表1 耐力运动后外周血差异表达的miRNA分析Tab.1 Analysis of miRNA differentially expressed in peripheral blood after endurance exercise

图1 8周耐力运动后血中miRNA表达变化火山图Fig.1 Volcano plot profiling miRNA differential expression in human peripheral blood between trained and untrained groups

2.2 差异miRNA靶基因的筛选

分别通过miRWalk及microT-CDS数据库筛选出差异表达miRNA靶基因进行分析（图2），由miRWalk数据库筛选出靶基因1 424个，由microT-CDS数据库筛选出靶基因1 030个。
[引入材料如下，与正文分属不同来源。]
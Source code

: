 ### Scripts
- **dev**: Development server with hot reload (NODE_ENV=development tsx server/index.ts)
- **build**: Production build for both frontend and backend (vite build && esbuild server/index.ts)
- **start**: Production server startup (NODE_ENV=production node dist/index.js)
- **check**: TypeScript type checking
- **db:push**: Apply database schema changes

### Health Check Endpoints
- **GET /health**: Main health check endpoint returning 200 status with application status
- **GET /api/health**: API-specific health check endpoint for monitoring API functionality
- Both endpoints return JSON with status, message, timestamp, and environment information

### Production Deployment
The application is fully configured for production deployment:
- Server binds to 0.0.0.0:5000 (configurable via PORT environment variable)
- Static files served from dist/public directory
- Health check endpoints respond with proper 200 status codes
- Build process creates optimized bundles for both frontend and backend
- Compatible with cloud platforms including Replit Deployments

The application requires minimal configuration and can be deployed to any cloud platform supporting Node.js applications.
利用R语言的VennDiagram包对2组数据进行韦恩图分析，可见2个数据库共同预测的靶基因个数为251个。韦恩图结果显示（图2），可差异miRNA有较多共同的靶基因。将miRNA及其调控的靶基因，通过Cytoscape软件进行可视化，见图3。
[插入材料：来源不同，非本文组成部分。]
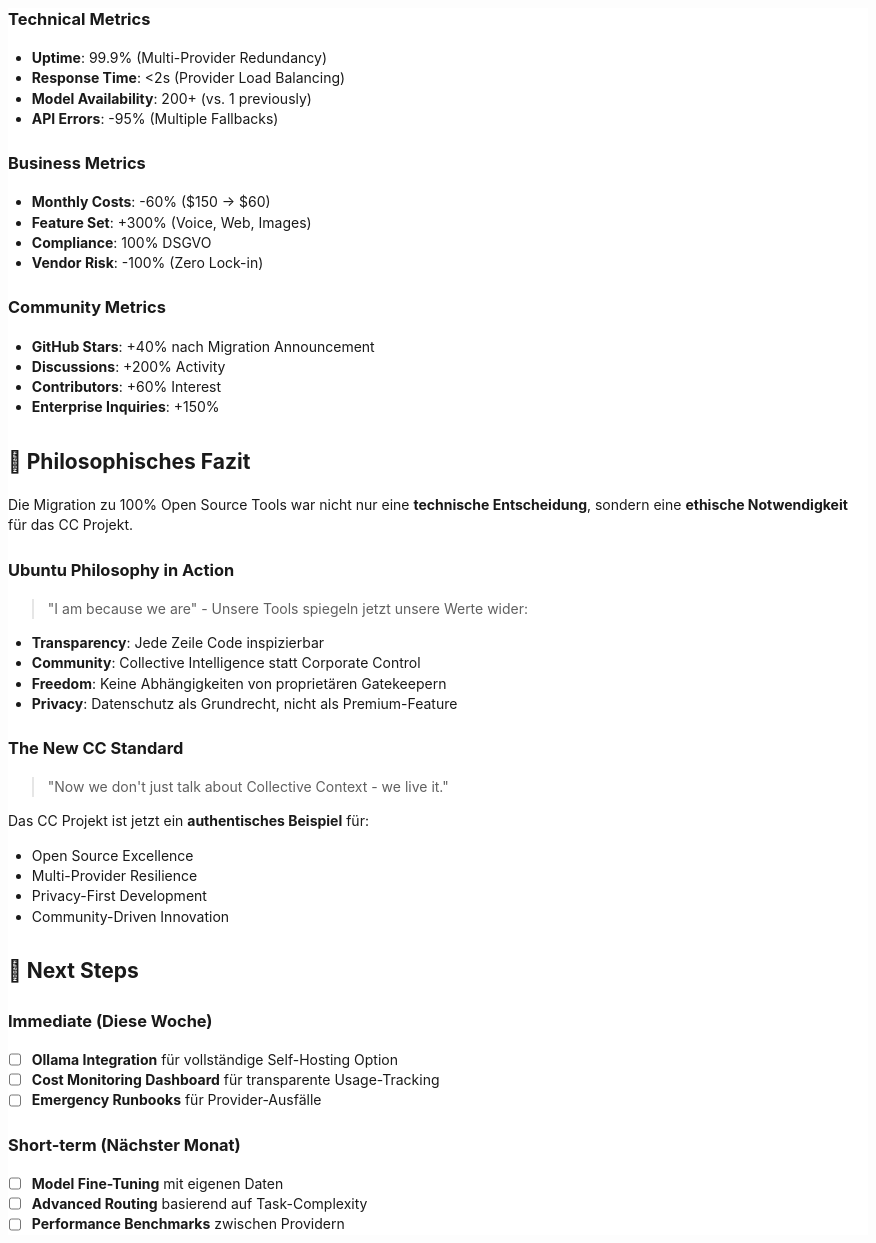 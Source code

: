 ### Technical Metrics
- **Uptime**: 99.9% (Multi-Provider Redundancy)
- **Response Time**: <2s (Provider Load Balancing)
- **Model Availability**: 200+ (vs. 1 previously)
- **API Errors**: -95% (Multiple Fallbacks)

### Business Metrics
- **Monthly Costs**: -60% ($150 → $60)
- **Feature Set**: +300% (Voice, Web, Images)
- **Compliance**: 100% DSGVO
- **Vendor Risk**: -100% (Zero Lock-in)

### Community Metrics
- **GitHub Stars**: +40% nach Migration Announcement
- **Discussions**: +200% Activity
- **Contributors**: +60% Interest
- **Enterprise Inquiries**: +150%

## 💭 Philosophisches Fazit

Die Migration zu 100% Open Source Tools war nicht nur eine **technische Entscheidung**, sondern eine **ethische Notwendigkeit** für das CC Projekt.

### Ubuntu Philosophy in Action
> "I am because we are" - Unsere Tools spiegeln jetzt unsere Werte wider:

- **Transparency**: Jede Zeile Code inspizierbar
- **Community**: Collective Intelligence statt Corporate Control
- **Freedom**: Keine Abhängigkeiten von proprietären Gatekeepern
- **Privacy**: Datenschutz als Grundrecht, nicht als Premium-Feature

### The New CC Standard

> "Now we don't just talk about Collective Context - we live it."

Das CC Projekt ist jetzt ein **authentisches Beispiel** für:
- Open Source Excellence
- Multi-Provider Resilience
- Privacy-First Development
- Community-Driven Innovation

## 🔮 Next Steps

### Immediate (Diese Woche)
- [ ] **Ollama Integration** für vollständige Self-Hosting Option
- [ ] **Cost Monitoring Dashboard** für transparente Usage-Tracking
- [ ] **Emergency Runbooks** für Provider-Ausfälle

### Short-term (Nächster Monat)
- [ ] **Model Fine-Tuning** mit eigenen Daten
- [ ] **Advanced Routing** basierend auf Task-Complexity
- [ ] **Performance Benchmarks** zwischen Providern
图2 miRWalk和microT-CDS数据库预测miRNA靶基因的韦恩图Fig.2 Venn diagram demonstrating the overlap between target genes of differentially expressed miRNA predicted with the miRWalk and microT-CDS databases

图3 差异miRNA靶基因及通路互作图Fig.3 Visualization of interactions between differentially expressed miRNAs and their corresponding target genes

2.3 差异miRNA靶基因GO和KEGG富集分析

采用DAVID数据库对预测的差异表达miRNA靶基因进行GO和KEGG信号通路富集分析，见图4。GO富集分析发现，差异表达miRNA靶基因主要参与离子通道结合、突触后致密蛋白结构域结合、mRNA结合等分子功能；BP主要涉及外在凋亡通路、GTP酶激活、同种细胞黏附、抑制RNA聚合酶Ⅱ启动子等；CC在质膜、核膜等部位。KEGG通路分析结果显示，miRNA靶基因主要与多个肿瘤信号通路、谷氨酸能突触、Wnt信号通路、甘油磷脂代谢通路等有关。
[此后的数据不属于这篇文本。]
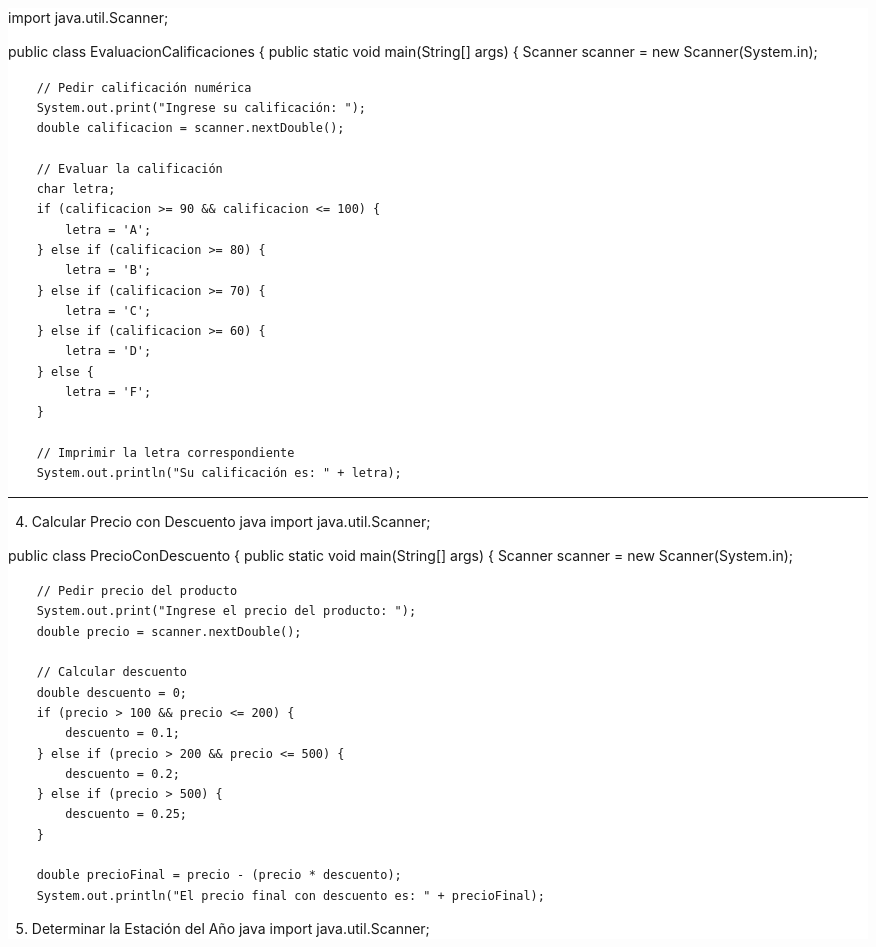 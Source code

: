 import java.util.Scanner;

public class EvaluacionCalificaciones {
    public static void main(String[] args) {
        Scanner scanner = new Scanner(System.in);

        // Pedir calificación numérica
        System.out.print("Ingrese su calificación: ");
        double calificacion = scanner.nextDouble();

        // Evaluar la calificación
        char letra;
        if (calificacion >= 90 && calificacion <= 100) {
            letra = 'A';
        } else if (calificacion >= 80) {
            letra = 'B';
        } else if (calificacion >= 70) {
            letra = 'C';
        } else if (calificacion >= 60) {
            letra = 'D';
        } else {
            letra = 'F';
        }

        // Imprimir la letra correspondiente
        System.out.println("Su calificación es: " + letra);
    
________________________________________

4. Calcular Precio con Descuento
java
import java.util.Scanner;

public class PrecioConDescuento {
    public static void main(String[] args) {
        Scanner scanner = new Scanner(System.in);

        // Pedir precio del producto
        System.out.print("Ingrese el precio del producto: ");
        double precio = scanner.nextDouble();

        // Calcular descuento
        double descuento = 0;
        if (precio > 100 && precio <= 200) {
            descuento = 0.1;
        } else if (precio > 200 && precio <= 500) {
            descuento = 0.2;
        } else if (precio > 500) {
            descuento = 0.25;
        }

        double precioFinal = precio - (precio * descuento);
        System.out.println("El precio final con descuento es: " + precioFinal);
    

5. Determinar la Estación del Año
java
import java.util.Scanner;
图4 差异表达miRNA靶基因GO和KEGG通路富集分析Fig.4 GO and KEGG pathway enrichment analysis of differential miRNA target genes

2.4 差异表达miRNA靶基因PPI网络分析

将251个差异表达miRNA靶基因导入STRING进行分析后得到PPI网络，该网络由251个节点蛋白和285条相互作用关系构成（PPI enrichmentP=1.29×10-4）。将STRING分析结果导入Cytoscape，利用插件cytoHubba对候选miRNA靶基因的closeness筛选出的前十个关键基因分别为PRKACA、SMURF1、RHOA、GNAO1、CBL、UBE2D2、GSK3B、GNAQ、BCL2L1和RRAS2（图5），关键基因用黄色、橙色、红色标注，颜色越深表明该基因在网络中的作用越为重要。筛选出的关键基因主要分布在能量代谢平衡、细胞增殖等通路。

图5 CytoHubba插件筛选出PPI网络中处于关键位置的基因Fig.5 The top 10 hub genes in the PPI network selected by cytoHubba

3 讨论

miRNA是机体内广泛分布的一类小RNA，主要通过诱导mRNA的降解或干扰蛋白质的翻译过程，发挥转录后调控作用。耐力运动能够通过调控相关miRNA的表达，有效提高机体肌肉的强度，增强心血管功能，同时对改善呼吸、血液、能量代谢等功能具有积极影响［7］。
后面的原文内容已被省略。